Configuration bundle
Has all key components in one place
"""
run_id: str
"""ID for the run"""
config_hydrated: Config
"""Hydrated config"""
config_hydrated_path: Path
"""Path in/from which to read/write ``config_hydrated``"""
root_dir_output_run: Path
"""Root output directory for this run"""
The next step is to define your function that will configure the notebooks. Defining it this way gives you full flexibility to do whatever you want to config the notebooks as you want them.
def configure_notebooks(
unconfigured_notebooks: Iterable[UnconfiguredNotebook],
config_bundle: ConfigBundle,
step_name: str,
step_config_id: str,
) -> list[ConfiguredNotebook]:
"""
Configure the notebooks based on runtime information
Parameters
----------
unconfigured_notebooks
Unconfigured notebooks
config_bundle
Configuration bundle from which to take configuration values
step_name
Name of the step
step_config_id
Step config ID to use when configuring the notebook
Returns
-------
Configured notebooks
"""
uc_nbs_dict = {nb.notebook_path: nb for nb in unconfigured_notebooks}
config = config_bundle.config_hydrated
config_step = get_config_for_step_id(config=config, step=step_name, step_config_id=step_config_id)
configured_notebooks = [
ConfiguredNotebook(
unconfigured_notebook=uc_nbs_dict[Path("/to") / "somewhere"],
# Dependencies and targets can come from config, other functions,
# whatever.
dependencies=(),
targets=(),
configuration=(config_step.colourscheme,),
config_file=config_bundle.config_hydrated_path,
step_config_id=step_config_id,
),
]
return configured_notebooks
The last step is to put it altogether in a UnconfiguredNotebookBasedStep.
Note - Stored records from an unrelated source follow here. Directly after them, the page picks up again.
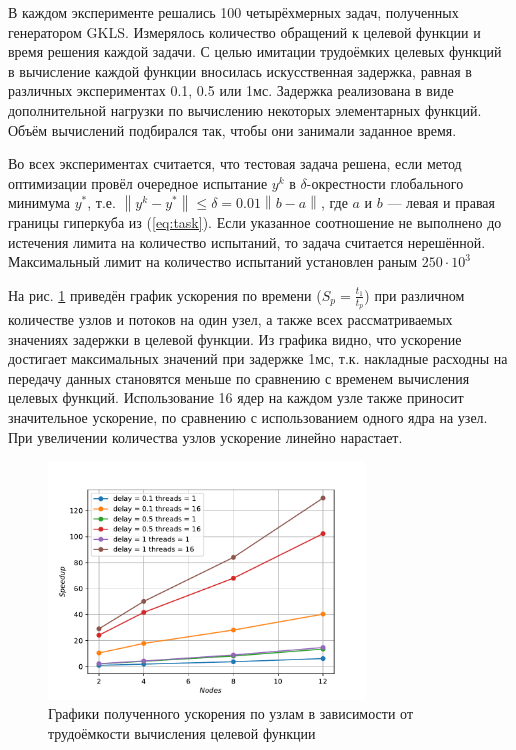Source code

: \documentclass[a4paper]{article}
\begin{document}
В каждом эксперименте решались 100 четырёхмерных задач, полученных генератором GKLS.
Измерялось количество обращений к целевой функции и время решения каждой задачи.
С целью имитации трудоёмких целевых функций в вычисление каждой функции вносилась искусственная задержка,
равная в различных экспериментах 0.1, 0.5 или 1мс. Задержка реализована в виде дополнительной
нагрузки по вычислению некоторых элементарных функций. Объём вычислений подбирался так, чтобы они занимали заданное время.

Во всех экспериментах считается, что тестовая задача решена, если метод оптимизации провёл очередное испытание \(y^k\) в
\(\delta\)-окрестности глобального минимума \(y^*\), т.е. $\left\|y^k-
y^*\right\|\leqslant \delta = 0.01\left\|b-a\right\|$, где \(a\) и \(b\) --- левая и правая границы гиперкуба из (\ref{eq:task}).
Если указанное соотношение не выполнено до истечения лимита на количество испытаний, то задача считается нерешённой.
Максимальный лимит на количество испытаний установлен раным $250\cdot 10^3$

На рис. \ref{fig:speedup_nodes} приведён график ускорения по времени ($S_p=\frac{t_1}{t_p}$)
при различном количестве узлов и потоков на один узел, а также всех рассматриваемых значениях задержки в
целевой функции. Из графика видно, что ускорение достигает максимальных значений при задержке 1мс, т.к.
накладные расходны на передачу данных становятся меньше по сравнению с временем вычисления целевых функций.
Использование 16 ядер на каждом узле также приносит значительное ускорение, по сравнению с использованием одного
ядра на узел. При увеличении количества узлов ускорение линейно нарастает.

\begin{figure}[H]
  \center
  \includegraphics[width=0.75\textwidth]{gpu_mpi/gklsh4d/speedup_nodes.pdf}
  \caption{Графики полученного ускорения по узлам в зависимости от трудоёмкости вычисления целевой функции}
  \label{fig:speedup_nodes}
\end{figure}
\end{document}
unconfigured_step = UnconfiguredNotebookBasedStep(
step_name="plot",
unconfigured_notebooks=[unconfigured],
configure_notebooks=configure_notebooks,
)
This unconfigured step is now ready to be configured at run time.
An example of this is below.
config_hydrated = Config(plot=[PlotConfig(step_config_id="blue", colourscheme="tab:blue")])
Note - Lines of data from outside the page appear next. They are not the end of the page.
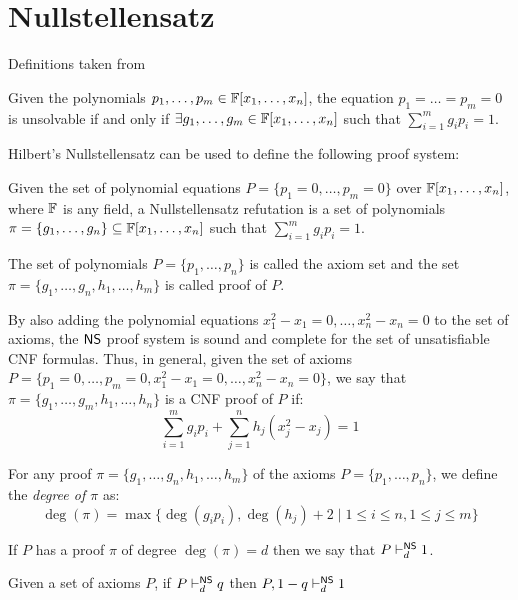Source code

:\section{Nullstellensatz}

Definitions taken from \cite{Nullstellensatz}

\begin{definition}
    Given the polynomials $p_1, \ldots, p_m \in \mathbb{F}[x_1, \ldots, x_n]$, the equation $p_1 = \ldots = p_m = 0$ is unsolvable if and only if $\exists g_1, \ldots, g_m \in \mathbb{F}[x_1, \ldots, x_n]$ such that $\sum\limits_{i = 1}^m g_i p_i = 1$.
\end{definition}

Hilbert's Nullstellensatz can be used to define the following proof system:

\begin{definition}
    Given the set of polynomial equations $P = \{p_1 = 0, \ldots, p_m = 0\}$ over $\mathbb{F}[x_1, \ldots, x_n]$, where $\mathbb{F}$ is any field, a Nullstellensatz refutation is a set of polynomials $\pi = \{g_1, \ldots, g_n\} \subseteq \mathbb{F}[x_1, \ldots, x_n]$ such that $\sum\limits_{i = 1}^m g_i p_i = 1$.

    The set of polynomials $P = \{p_1, \ldots, p_n\}$ is called the axiom set and the set $\pi = \{g_1, \ldots, g_n, h_1, \ldots, h_m\}$ is called proof of $P$.
\end{definition}

By also adding the polynomial equations $x_1^2-x_1 = 0, \ldots, x_n^2-x_n = 0$ to the set of axioms, the $\mathsf{NS}$ proof system is sound and complete for the set of unsatisfiable CNF formulas. Thus, in general, given the set of axioms $P = \{p_1 = 0, \ldots, p_m = 0, x_1^2-x_1 = 0, \ldots, x_n^2-x_n = 0\}$, we say that $\pi = \{g_1, \ldots, g_m, h_1, \ldots, h_n\}$ is a CNF proof of $P$ if:
\[\sum_{i = 1}^m g_i p_i + \sum_{j = 1}^n h_j (x_j^2-x_j) = 1\]

For any proof $\pi = \{g_1, \ldots, g_n, h_1, \ldots, h_m\}$ of the axioms $P = \{p_1, \ldots, p_n\}$, we define the \textit{degree of $\pi$} as:
\[\deg(\pi) = \max\{\deg(g_i p_i), \deg(h_j) + 2 \mid 1 \leq i \leq n, 1 \leq j \leq m\}\]

If $P$ has a proof $\pi$ of degree $\deg(\pi) = d$ then we say that $P \vdash^{\mathsf{NS}}_d 1$.

\begin{proposition}
    \label{neg_refutation}
    Given a set of axioms $P$, if $P \vdash^{\mathsf{NS}}_d q$ then $P, 1-q \vdash^{\mathsf{NS}}_d 1$ 
\end{proposition}

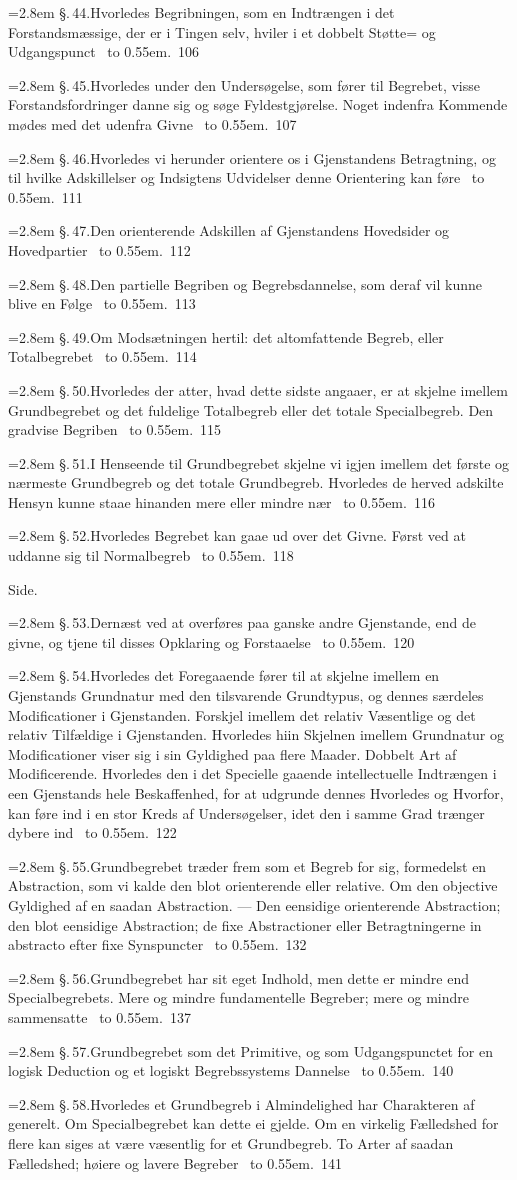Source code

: \documentclass[12pt]{book}
\def\textit#1{#1}%
\newcommand{\ovside}{\par\nopagebreak\hfill{\footnotesize Side.}\par\nobreak\vspace{0.2\baselineskip}}
\newcommand{\ovline}[3]{%
  \par\vspace{0.25\baselineskip}%
  \noindent\hangindent=2.8em\hangafter=1
  \textit{\S.\,#1.}\quad #2%
  \nobreak\ \leaders\hbox to 0.55em{\hss.\hss}\hfill\ \textit{#3}\par}
\begin{document}
\ovline{44}{Hvorledes Begribningen, som en Indtrængen i det Forstandsmæssige,
  der er i Tingen selv, hviler i et dobbelt Støtte= og Udgangspunct}{106}
\ovline{45}{Hvorledes under den Undersøgelse, som fører til Begrebet, visse
  Forstandsfordringer danne sig og søge Fyldestgjørelse. Noget indenfra
  Kommende mødes med det udenfra Givne}{107}
\ovline{46}{Hvorledes vi herunder orientere os i Gjenstandens Betragtning, og
  til hvilke Adskillelser og Indsigtens Udvidelser denne Orientering kan
  føre}{111}
\ovline{47}{Den orienterende Adskillen af Gjenstandens Hovedsider og
  Hovedpartier}{112}
\ovline{48}{Den partielle Begriben og Begrebsdannelse, som deraf vil kunne
  blive en Følge}{113}
\ovline{49}{Om Modsætningen hertil: det altomfattende Begreb, eller
  Totalbegrebet}{114}
\ovline{50}{Hvorledes der atter, hvad dette sidste angaaer, er at skjelne
  imellem Grundbegrebet og det fuldelige Totalbegreb eller det totale
  Specialbegreb. Den gradvise Begriben}{115}
\ovline{51}{I Henseende til Grundbegrebet skjelne vi igjen imellem det første
  og nærmeste Grundbegreb og det totale Grundbegreb. Hvorledes de herved
  adskilte Hensyn kunne staae hinanden mere eller mindre nær}{116}
\ovline{52}{Hvorledes Begrebet kan gaae ud over det Givne. Først ved at
  uddanne sig til Normalbegreb}{118}

\ovside
\ovline{53}{Dernæst ved at overføres paa ganske andre Gjenstande, end de
  givne, og tjene til disses Opklaring og Forstaaelse}{120}
\ovline{54}{Hvorledes det Foregaaende fører til at skjelne imellem en
  Gjenstands Grundnatur med den tilsvarende Grundtypus, og dennes særdeles
  Modificationer i Gjenstanden. Forskjel imellem det relativ Væsentlige og det
  relativ Tilfældige i Gjenstanden. Hvorledes hiin Skjelnen imellem Grundnatur
  og Modificationer viser sig i sin Gyldighed paa flere Maader. Dobbelt Art af
  Modificerende. Hvorledes den i det Specielle gaaende intellectuelle
  Indtrængen i een Gjenstands hele Beskaffenhed, for at udgrunde dennes
  Hvorledes og Hvorfor, kan føre ind i en stor Kreds af Undersøgelser, idet den
  i samme Grad trænger dybere ind}{122}
\ovline{55}{Grundbegrebet træder frem som et Begreb for sig, formedelst en
  Abstraction, som vi kalde den blot orienterende eller relative. Om den
  objective Gyldighed af en saadan Abstraction. --- Den eensidige orienterende
  Abstraction; den blot eensidige Abstraction; de fixe Abstractioner eller
  Betragtningerne \textit{in abstracto} efter fixe Synspuncter}{132}
\ovline{56}{Grundbegrebet har sit eget Indhold, men dette er mindre end
  Specialbegrebets. Mere og mindre fundamentelle Begreber; mere og mindre
  sammensatte}{137}
\ovline{57}{Grundbegrebet som det Primitive, og som Udgangspunctet for en
  logisk Deduction og et logiskt Begrebssystems Dannelse}{140}
\ovline{58}{Hvorledes et Grundbegreb i Almindelighed har Charakteren af
  generelt. Om Specialbegrebet kan dette ei gjelde. Om en virkelig Fælledshed
  for flere kan siges at være væsentlig for et Grundbegreb. To Arter af saadan
  Fælledshed; høiere og lavere Begreber}{141}
\end{document}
# This is normally hydrated based on run-time variables.
# Providing a complete working project is in our to-do list.
# In the meantime, see `tests/test-data/example-project`.
config_bundle = ConfigBundle(
config_hydrated=config_hydrated,
run_id="notebook_example",
root_dir_output_run=Path("/to") / "output" / "directory",
config_hydrated_path=Path("/to")
/ "output"
/ "directory"
/ "location-in-which-to-write-config-for-the-run.yaml",
)
notebook_tasks_generator = unconfigured_step.gen_notebook_tasks(
config_bundle=config_bundle,
root_dir_raw_notebooks=Path("notebooks"),
converter=pydoit_nb.serialization.converter_yaml,
# a pre-configured option, you can obviously make your own too
)
notebook_tasks_generator
<generator object UnconfiguredNotebookBasedStep.gen_notebook_tasks at 0x7f28b2b30040>
The result is a generator, so we have to empty it to see what it actually does.
for task in notebook_tasks_generator:
print(f"Task base name: {task['basename']}")
print(f"Task name: {task['name']}")
print(task)
print()
Task base name: (/to/somewhere) Great notebook that does something
Task name: None
{'basename': '(/to/somewhere) Great notebook that does something', 'name': None, 'doc': 'More details can go here'}
Task base name: (/to/somewhere) Great notebook that does something
Task name: blue
{'basename': '(/to/somewhere) Great notebook that does something', 'name': 'blue', 'doc': "More details can go here. step_config_id='blue'", 'actions': [(<function run_notebook at 0x7f28b2e3c860>, [], {'raw_notebook': PosixPath('/to/somewhere.py'), 'unexecuted_notebook': PosixPath('/to/output/directory/notebooks-executed/plot/blue/somewhere_unexecuted.ipynb'), 'executed_notebook': PosixPath('/to/output/directory/notebooks-executed/plot/blue/somewhere.ipynb'), 'notebook_parameters': {'config_file': '/to/output/directory/location-in-which-to-write-config-for-the-run.yaml', 'step_config_id': 'blue'}})], 'targets': (), 'file_dep': [PosixPath('/to/somewhere.py')], 'clean': True, 'uptodate': (<doit.tools.config_changed object at 0x7f28dc44ab50>,)}
The return value is a list of tasks which can be passed straight to pydoit.